● Provided information
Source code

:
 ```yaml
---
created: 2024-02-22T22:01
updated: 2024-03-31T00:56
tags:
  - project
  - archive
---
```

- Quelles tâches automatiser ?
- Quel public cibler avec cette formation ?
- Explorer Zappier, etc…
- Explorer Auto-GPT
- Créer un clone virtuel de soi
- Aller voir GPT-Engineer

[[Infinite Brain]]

● Task statement
Report the lines above that contain "Explorer".

● Answer box
- Explorer Zappier, etc…
- Explorer Auto-GPT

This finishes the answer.